Why You Shouldn’t Romanticize the Black Panther Party


Global Research, June 04, 2016
This year marks the 50th anniversary of the founding of the Black Panther Party for Self-Defense (BPP). It is arguably the most revolutionary and impactful organization created by the African-American liberation struggle. There is much that may be learned from the legacy of the BPP in advancing today’s struggle for freedom, justice and a world that is free of capitalism, patriarchy, imperialism and racism.

The BPP’s explicit commitment to revolutionary socialism was a notable development, which serves as a contrast to the failure of many current activists and social justice organizations to openly embrace socialism. Well, we are not referencing Bernie Sanders’ “socialism” that is really capitalism with a human face.

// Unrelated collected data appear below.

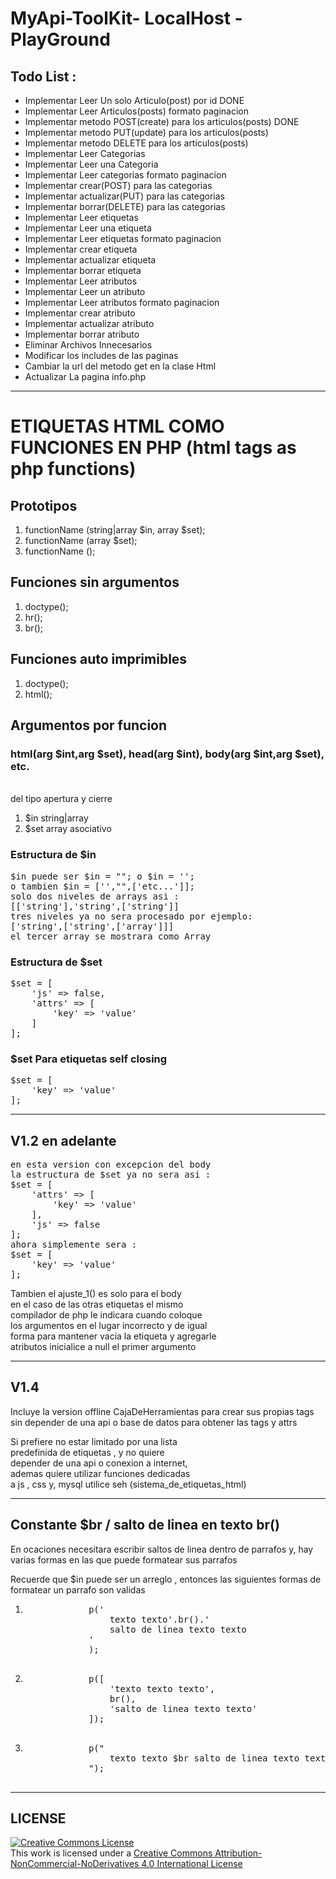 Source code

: # MyApi-ToolKit- LocalHost - PlayGround

<h2>Todo List :</h2> 

<ul>
    <li>Implementar Leer Un solo Articulo(post) por id DONE</li>
    <li>Implementar Leer Articulos(posts) formato paginacion</li>
    <li>Implementar metodo POST(create) para los articulos(posts) DONE</li>
    <li>Implementar metodo PUT(update) para los articulos(posts)</li>
    <li>Implementar metodo DELETE para los articulos(posts)</li>
    <li>Implementar Leer Categorias</li>
    <li>Implementar Leer una Categoria</li>
    <li>Implementar Leer categorias formato paginacion</li>
    <li>Implementar crear(POST) para las categorias</li>
    <li>Implementar actualizar(PUT) para las categorias</li>
    <li>Implementar borrar(DELETE) para las categorias</li>
    <li>Implementar Leer etiquetas</li>
    <li>Implementar Leer una etiqueta</li>
    <li>Implementar Leer etiquetas formato paginacion</li>
    <li>Implementar crear etiqueta</li>
    <li>Implementar actualizar etiqueta</li>
    <li>Implementar borrar etiqueta</li>
    <li>Implementar Leer atributos</li>
    <li>Implementar Leer un atributo</li>
    <li>Implementar Leer atributos formato paginacion</li>
    <li>Implementar crear atributo</li>
    <li>Implementar actualizar atributo</li>
    <li>Implementar borrar atributo</li>
    <li>Eliminar Archivos Innecesarios</li>
    <li>Modificar los includes de las paginas</li>
    <li>Cambiar la url del metodo get en la clase Html</li>
    <li>Actualizar La pagina info.php</li>
</ul>

<hr>

<h1>ETIQUETAS HTML COMO FUNCIONES EN PHP (html tags as php functions)</h1>

<h2>Prototipos</h2>

<ol>
    <li>functionName (string|array $in, array $set);</li>
    <li>functionName (array $set);</li>
    <li>functionName ();</li>
</ol>

<h2>Funciones sin argumentos</h2>

<ol>
    <li>doctype();</li>
    <li>hr();</li>
    <li>br();</li>
</ol>

<h2>Funciones auto imprimibles</h2>

<ol>
    <li>doctype();</li>
    <li>html();</li>
</ol>

<h2>Argumentos por funcion<br>

<h3>html(arg $int,arg $set),
head(arg $int),
body(arg $int,arg $set), 
etc.</h3>

<br> del tipo apertura y cierre</h2>

<ol>
    <li>$in string|array</li>
    <li>$set array asociativo</li>
</ol>

<h3>Estructura de $in</h3>

<pre>
$in puede ser $in = ""; o $in = '';
o tambien $in = ['',"",['etc...']];
solo dos niveles de arrays asi :
[['string'],'string',['string']]
tres niveles ya no sera procesado por ejemplo:
['string',['string',['array']]]
el tercer array se mostrara como Array
</pre>

<h3>Estructura de $set</h3>

<pre>
$set = [
    'js' => false,
    'attrs' => [
        'key' => 'value'
    ]
];
</pre>

<h3>$set Para etiquetas self closing</h3>

<pre>
$set = [
    'key' => 'value'
];
</pre>

<hr>

<h2>V1.2 en adelante</h2>

<pre>
en esta version con excepcion del body
la estructura de $set ya no sera asi :
$set = [
    'attrs' => [
        'key' => 'value'
    ],
    'js' => false
];
ahora simplemente sera :
$set = [
    'key' => 'value'
];
</pre>

<p>
Tambien el ajuste_1() es solo para el body<br>
en el caso de las otras etiquetas el mismo <br>
compilador de php le indicara cuando coloque<br>
los argumentos en el lugar incorrecto y de igual<br>
forma para mantener vacia la etiqueta y agregarle<br>
atributos inicialice a null el primer argumento
</p>

<hr>

<h2>V1.4</h2>

<p>
Incluye la version offline CajaDeHerramientas para crear sus propias tags<br>
sin depender de una api o base de datos para obtener las tags y attrs
</p>

<p>
Si prefiere no estar limitado por una lista<br>
predefinida de etiquetas , y no quiere<br>
depender de una api o conexion a internet,<br>
ademas quiere utilizar funciones dedicadas <br>
a js , css y, mysql utilice seh (sistema_de_etiquetas_html)
</p>

<hr>

<h2>Constante $br / salto de linea en texto br()</h2>

<p>
En ocaciones necesitara escribir saltos 
de linea dentro de parrafos y, hay varias
formas en las que puede formatear sus parrafos
</p>

<p>
Recuerde que $in puede ser un 
arreglo , entonces las siguientes formas 
de formatear un parrafo son validas
</p>

<ol>
    <li>
        <pre>
            p('
                texto texto'.br().'
                salto de linea texto texto
            '
            );
        </pre>
    </li>
    <li>
        <pre>
            p([
                'texto texto texto',
                br(),
                'salto de linea texto texto'
            ]);
        </pre>
    </li>
    <li>
        <pre>
            p("
                texto texto $br salto de linea texto texto
            ");
        </pre>
    </li>
</ol>

<hr>

<h2>LICENSE</h2>

<a rel="license" href="http://creativecommons.org/licenses/by-nc-nd/4.0/">
    <img alt="Creative Commons License" 
    style="border-width:0" 
    src="https://i.creativecommons.org/l/by-nc-nd/4.0/80x15.png" />
</a>
<br />
This work is licensed under a 
<a rel="license" href="http://creativecommons.org/licenses/by-nc-nd/4.0/">
    Creative Commons Attribution-NonCommercial-NoDerivatives 4.0 International License
</a>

In Eldridge Cleaver’s On the Ideology of the Black Panther Party (Part I), he states that the BPP was committed to Marxism-Leninism or state socialism, while altering it to the Afrikan-American social reality. It should be expected that the ideas of socialism will be adapted to the concrete conditions in specific societies.

It is not enough for the radical forces to assert that they are anti-capitalist. That is a politically negative and vague position. Radicals must name the political ideology to which they are committed. If progressive individuals and organizations appreciate the BPP’s radicalism, they need to seriously explore socialism as the antidote to capitalism.

However, given humanity’s experience with authoritarian or state socialism in the former Soviet Union, the radicals of today would need to move away from the socialism of the BPP that promotes an all-power state and top-down leadership. The anarchist Mikhail Bakunin is on-point here: “Liberty without socialism is privilege and injustice. Socialism without liberty is slavery and brutality.” Revolutionary socialism must commit itself to ending all hierarchical relations in society. The creation of the classless, stateless and self-organized (communist) society is impossible through the path of state socialism.

The BPP’s survival programmes served as an excellent way for the group to implant itself among the people as well as to organize with them. The BPP provided and/or initiated a comprehensive and impressive range of programmes. Huey P. Newton explains the context for these programmes:
We recognized that in order to bring the people to the level of consciousness where they would seize the time, it would be necessary to serve their interests in survival by developing programs which would help them to meet their daily needs. For a long time we have had such programs not only for survival but for organizational purposes.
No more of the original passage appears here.